In this series of blog posts, I have picked on Baseball win-loss records already. Looking for other sources of things that might or might not be random, I decided to look at lottery draws. Since I live in Canada, the obvious lottery to look at is the national Lotto 6/49.

A lotto 6/49 draw consists of drawing 6 numbered balls from a pool of 49 balls. So, each draw can be described as set of 6 unique numbers between 1 and 49. The October 6th draw was: {10, 20, 24, 32, 37, 47} or, if we include the 7th bonus ball (drawn from the same pool) {10, 20, 24, 32, 37, 47, 49}.

The main problem here is that lottery draws are sequences of combinations, and the tools we have looked at are all designed to analyze sequences of bits. Fortunately this is not an insurmountable problem and we will handle it in two steps:

- convert combinations into a dice rolls
- convert dice rolls into bit sequences

To accomplish step 1, we can use a tool called a combinatorial number system which is basically, a 1 to 1 conversion between k-combinations of n items and the numbers between 1 and _{n}C_{k}. So, we will convert the 7 numbers of a 649 pick into a single number between 1 and 85,900,584 (i.e. 1 roll of an 85,900,584 sided die) using the formula

where c is the sorted list of numbers in the pick, or the procedure:

pick2roll := proc(pick)
local c;
c := sort([op(pick)]);
1 + binomial(c[1]-1, 1) + binomial(c[2]-1, 2) + binomial(c[3]-1, 3)
+ binomial(c[4]-1, 4) + binomial(c[5]-1, 5) + binomial(c[6]-1, 6)
+ binomial(c[7]-1, 7);
end proc;

As you might expect: {1,2,3,4,5,6,7} transforms to 1, and {43,44,45,46,47,48,49} transforms to 85,900,584.
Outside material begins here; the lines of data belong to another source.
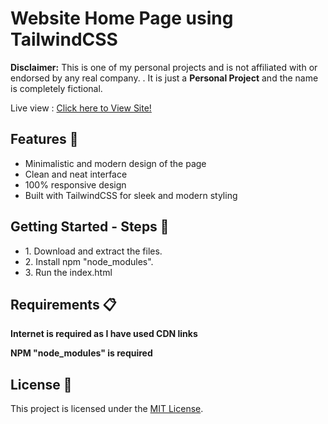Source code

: <h1> Website Home Page using TailwindCSS</h1>

<p><strong>Disclaimer:</strong> This is one of my personal projects and is not affiliated with or endorsed by any real company. . It is just a <strong>Personal Project</strong> and the name is completely fictional.</p>

Live view : <a href="https://tailwindcssproject.000webhostapp.com">Click here to View Site!</a>

<h2>Features 🚀</h2>

<ul>
  <li>Minimalistic and modern design of the page</li>
  <li>Clean and neat interface</li>
  <li>100% responsive design</li>
  <li>Built with TailwindCSS for sleek and modern styling</li>
  
</ul>

<h2>Getting Started - Steps 📲</h2>

<ul>
  <li>1. Download and extract the files.</li>
  <li>2. Install npm "node_modules".</li>
  <li>3. Run the index.html</li>
</ul>

<h2>Requirements 📋</h2>

<p><strong>Internet is required as I have used CDN links</strong></p>
<p><strong>NPM "node_modules" is required</strong></p>

<h2>License 📜</h2>

<p>This project is licensed under the <a href="LICENSE">MIT License</a>.</p>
(**) pick2roll({1,2,3,4,5,6,7});
1
(**) pick2roll({43,44,45,46,47,48,49});
85900584
(**) pick2roll({10, 20, 24, 32, 37, 47, 49});
83406300

For step 2, we would be in luck if 85,900,584 were a power of 2 since then we could just convert the numbers from the die rolls into base-2 numbers. We are not that lucky, however: 2^{26}< 85,900,584 < 2^{27}. Since it is not a power of 2, the bits from the binary representation of the rolls is not going to be uniformly random.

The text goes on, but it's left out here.